The total native population of Gwadar is 160,000. The construction of the airport and the deep-sea port will require many times more people. Sixty thousand people are employed to construct the fifth terminal of the Heathrow airport on 260 acres of land. The number of people required for the construction of the second phase of the Gwadar port and the new airport would be twice the native population of Gwadar. The military authorities had initially envisaged inducting 2.5 million people (non-Balochs) from the other parts of Pakistan into Balochistan to work in the various projects. The present estimate of the requirement of non-Balochs from other provinces has gone up to five million. This massive influx will deprive the Balochs of their rights. The Government’s promise that the non-Balochs settled in Balochistan will not have the right to vote in the local elections to the provincial or federal assembly is an eyewash. These projects are serving the two-fold objective of militarising the province and relegating the local population to a minority status.
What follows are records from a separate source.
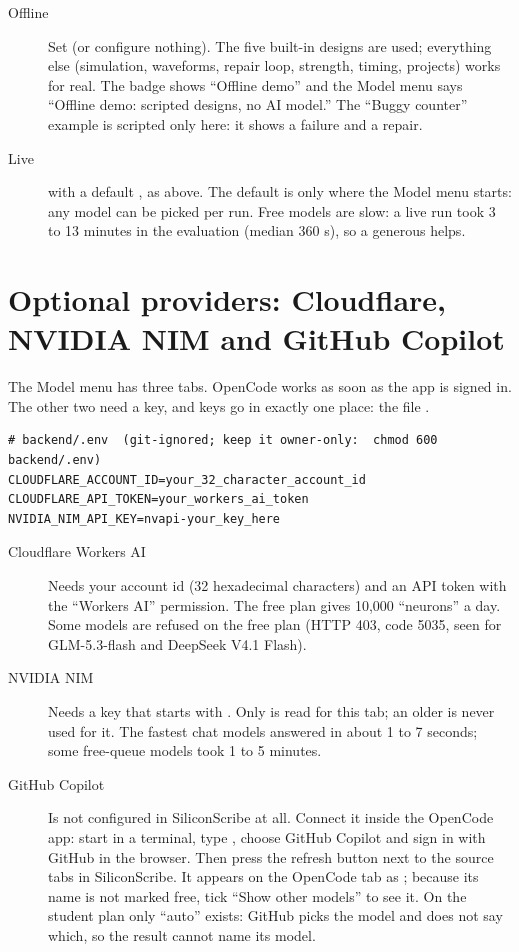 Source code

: \begin{description}
  \item[Offline] Set  (or configure nothing). The five built-in designs are used; everything else (simulation, waveforms, repair loop, strength, timing, projects) works for real. The badge shows ``Offline demo'' and the Model menu says ``Offline demo: scripted designs, no AI model.'' The ``Buggy counter'' example is scripted only here: it shows a failure and a repair.
  \item[Live]  with a default , as above. The default is only where the Model menu starts: any model can be picked per run. Free models are slow: a live run took 3 to 13 minutes in the evaluation (median 360 s), so a generous  helps.
\end{description}

\section{Optional providers: Cloudflare, NVIDIA NIM and GitHub Copilot}
\label{sec:providers}

The Model menu has three tabs. OpenCode works as soon as the app is signed in. The other two need a key, and keys go in exactly one place: the file .

\begin{lstlisting}[style=plain]
# backend/.env  (git-ignored; keep it owner-only:  chmod 600 backend/.env)
CLOUDFLARE_ACCOUNT_ID=your_32_character_account_id
CLOUDFLARE_API_TOKEN=your_workers_ai_token
NVIDIA_NIM_API_KEY=nvapi-your_key_here
\end{lstlisting}

\begin{description}
  \item[Cloudflare Workers AI] Needs your account id (32 hexadecimal characters) and an API token with the ``Workers AI'' permission. The free plan gives 10,000 ``neurons'' a day. Some models are refused on the free plan (HTTP 403, code 5035, seen for GLM-5.3-flash and DeepSeek V4.1 Flash).
  \item[NVIDIA NIM] Needs a key that starts with . Only  is read for this tab; an older  is never used for it. The fastest chat models answered in about 1 to 7 seconds; some free-queue models took 1 to 5 minutes.
  \item[GitHub Copilot] Is not configured in SiliconScribe at all. Connect it inside the OpenCode app: start  in a terminal, type , choose GitHub Copilot and sign in with GitHub in the browser. Then press the refresh button next to the source tabs in SiliconScribe. It appears on the OpenCode tab as ; because its name is not marked free, tick ``Show other models'' to see it. On the student plan only ``auto'' exists: GitHub picks the model and does not say which, so the result cannot name its model.
\end{description}


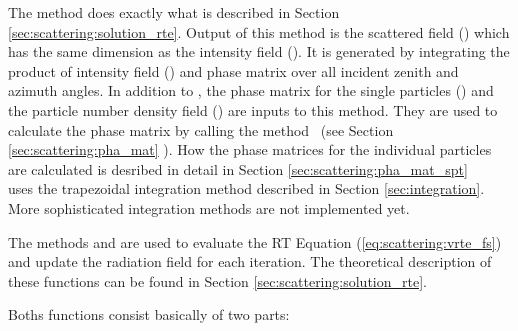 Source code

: \label{sec:scattering:sca_fieldCalc}
The method  does exactly what is described
in Section \ref{sec:scattering:solution_rte}.  Output of this method
is the scattered field () which has the same
dimension as the intensity field ().  It is
generated by integrating the product of intensity field
() and phase matrix  over all
incident zenith and azimuth angles.  In addition to
, the phase matrix for the single particles
() and the particle number density field
() are inputs to this method.  They are used to
calculate the phase matrix  by calling the method
\ (see Section
\ref{sec:scattering:pha_mat} ). How the phase matrices for the individual particles are calculated is desribed in detail in Section \ref{sec:scattering:pha_mat_spt} \\
 uses the trapezoidal integration method
described in Section \ref{sec:integration}. More sophisticated
integration methods are not implemented yet.


\label{sec:scattering:RT_methods}

The methods  and
 are used to evaluate the RT Equation
(\ref{eq:scattering:vrte_fs}) and update the radiation field
 for each iteration. The theoretical description of
these functions can be found in Section
\ref{sec:scattering:solution_rte}.

Boths functions consist basically of two parts:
The Federal Government has not only been indiscriminately militarising the province, but is also nuclearising it by establishing three nuclear testing sites and six missile testing ranges, without bothering to consult the local Government and people. New cantonments are planned at Kohlu, Khuzdar and Dera Bugti, although there are already four major cantonments and 56 mini cantonments along with about 600 check-posts. The Pakistan Air Force already has six bases and the Navy three.
3. In their statements on the subjugation of the Balochs, the Baloch nationalist leaders have drawn attention to the following additional factors, which are responsible for the increasing anger of the Balochs:
Natural gas was discovered in Balochistan in 1953 and 1954-55. Seventy per cent of Pakistan’s gas supply comes from Balochistan and 45 per cent of the gas supply from the Sui gas fields in the Dera Bugti area. The Pakistan Petroleum Limited (PPL) produces 720 to 750 million cubic feet of gas per day from its 80 plus wells. The gas reserves discovered were estimated at 9,625 trillion cubic feet. Balochistan produces natural gas worth Rs.85 billion annually, but gets a mere Rs. seven billion as royalty from the Federal Government. The royalty is based on well-head value and not the market value whereas the Government of Punjab is paid royalty for the gas produced in its territory at market value.
The gas produced from Balochistan is high-heat as compared to the gas produced in the Panj Pir area of Punjab. Whreeas the Balochs are paid a royalty of a meagre Rs.47 per cubic foot for their superior quality gas, the Punjabis are paid Rs.222 per cubic foot for their gas of inferior quality. Even this meagre royalty is not being paid regularly. The Federation owes Balochistan a sum of Rs. one trillion on account of royalty since 1953. Whereas the Government has no difficulty in finding funds for the armed forces, it says it does not have funds to clear the past dues to the Baloch people, who are afraid that these dues may ultimately be written off.
The Sui gas is the single largest source of energy supply for industries, power generation, agriculture, commerce and domestic use all over Pakistan. It is also used for the manufacture of fertilisers and chemicals. While all the cities, towns and many of the villages in Pakistan enjoy the benefit of the gas produced in Balochistan, only the military cantonments, four of the 28 districts and 250 of the 28,000 villages of Balochistan enjoy the benefit.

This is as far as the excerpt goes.